### TO DO
In the data below, locate each line with the word "最大生命值" and list it.

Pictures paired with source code
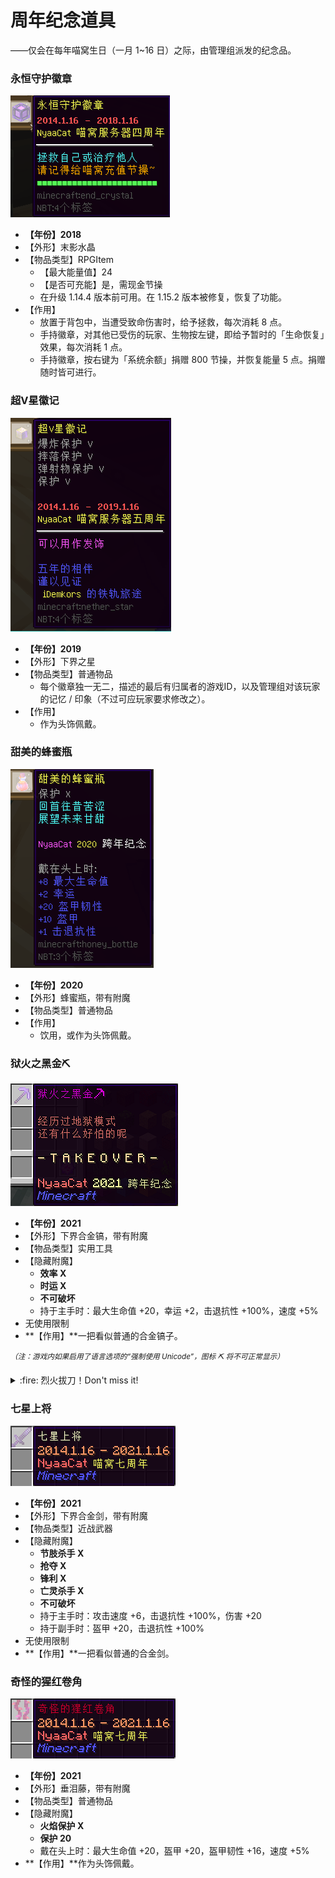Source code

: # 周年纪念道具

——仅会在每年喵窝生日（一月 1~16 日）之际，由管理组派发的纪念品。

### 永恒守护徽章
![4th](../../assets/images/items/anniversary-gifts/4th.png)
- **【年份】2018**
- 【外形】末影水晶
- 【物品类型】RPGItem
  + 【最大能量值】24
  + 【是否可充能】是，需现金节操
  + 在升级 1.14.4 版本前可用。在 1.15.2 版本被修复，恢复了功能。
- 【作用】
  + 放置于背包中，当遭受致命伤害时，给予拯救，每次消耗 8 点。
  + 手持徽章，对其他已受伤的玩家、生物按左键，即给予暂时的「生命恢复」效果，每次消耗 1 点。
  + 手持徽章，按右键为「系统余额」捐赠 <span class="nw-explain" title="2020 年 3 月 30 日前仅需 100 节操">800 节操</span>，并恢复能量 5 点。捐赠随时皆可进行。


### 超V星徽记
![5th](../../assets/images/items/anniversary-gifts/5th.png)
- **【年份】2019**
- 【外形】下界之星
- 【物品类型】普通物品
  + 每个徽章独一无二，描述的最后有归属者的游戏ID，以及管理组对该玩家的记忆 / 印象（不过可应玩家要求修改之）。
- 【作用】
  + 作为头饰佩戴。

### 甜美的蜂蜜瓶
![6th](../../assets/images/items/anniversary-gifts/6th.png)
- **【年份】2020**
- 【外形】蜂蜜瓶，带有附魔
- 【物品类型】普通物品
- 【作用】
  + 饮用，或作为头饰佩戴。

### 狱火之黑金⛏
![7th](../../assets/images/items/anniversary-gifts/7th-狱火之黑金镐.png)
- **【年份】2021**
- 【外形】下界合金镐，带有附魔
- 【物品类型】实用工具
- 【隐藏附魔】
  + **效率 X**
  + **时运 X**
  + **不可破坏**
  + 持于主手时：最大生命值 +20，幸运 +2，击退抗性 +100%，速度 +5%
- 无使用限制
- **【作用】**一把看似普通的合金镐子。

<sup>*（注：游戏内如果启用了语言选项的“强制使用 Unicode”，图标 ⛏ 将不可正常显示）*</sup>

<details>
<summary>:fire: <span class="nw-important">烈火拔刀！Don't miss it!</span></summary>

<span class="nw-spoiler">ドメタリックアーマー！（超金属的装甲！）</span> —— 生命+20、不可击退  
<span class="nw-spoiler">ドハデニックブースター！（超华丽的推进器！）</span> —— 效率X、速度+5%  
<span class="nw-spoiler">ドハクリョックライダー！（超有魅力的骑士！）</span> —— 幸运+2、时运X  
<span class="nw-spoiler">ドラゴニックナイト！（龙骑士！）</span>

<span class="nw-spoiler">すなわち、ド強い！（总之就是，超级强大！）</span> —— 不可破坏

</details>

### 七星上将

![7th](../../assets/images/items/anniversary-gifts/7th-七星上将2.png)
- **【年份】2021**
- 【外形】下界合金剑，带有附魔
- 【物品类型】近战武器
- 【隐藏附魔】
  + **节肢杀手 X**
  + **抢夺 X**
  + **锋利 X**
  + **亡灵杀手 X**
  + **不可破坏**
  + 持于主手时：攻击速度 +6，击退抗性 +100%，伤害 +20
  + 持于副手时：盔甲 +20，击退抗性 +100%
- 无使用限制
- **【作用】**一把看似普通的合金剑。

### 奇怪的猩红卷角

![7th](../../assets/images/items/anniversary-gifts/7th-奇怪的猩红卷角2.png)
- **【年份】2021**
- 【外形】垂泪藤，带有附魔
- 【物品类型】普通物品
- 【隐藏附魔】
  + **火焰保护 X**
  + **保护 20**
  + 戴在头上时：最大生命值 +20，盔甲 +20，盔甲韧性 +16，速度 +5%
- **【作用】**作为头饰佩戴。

### ANSWER TO THIS EXERCISE
  + 持于主手时：最大生命值 +20，幸运 +2，击退抗性 +100%，速度 +5%
  + 戴在头上时：最大生命值 +20，盔甲 +20，盔甲韧性 +16，速度 +5%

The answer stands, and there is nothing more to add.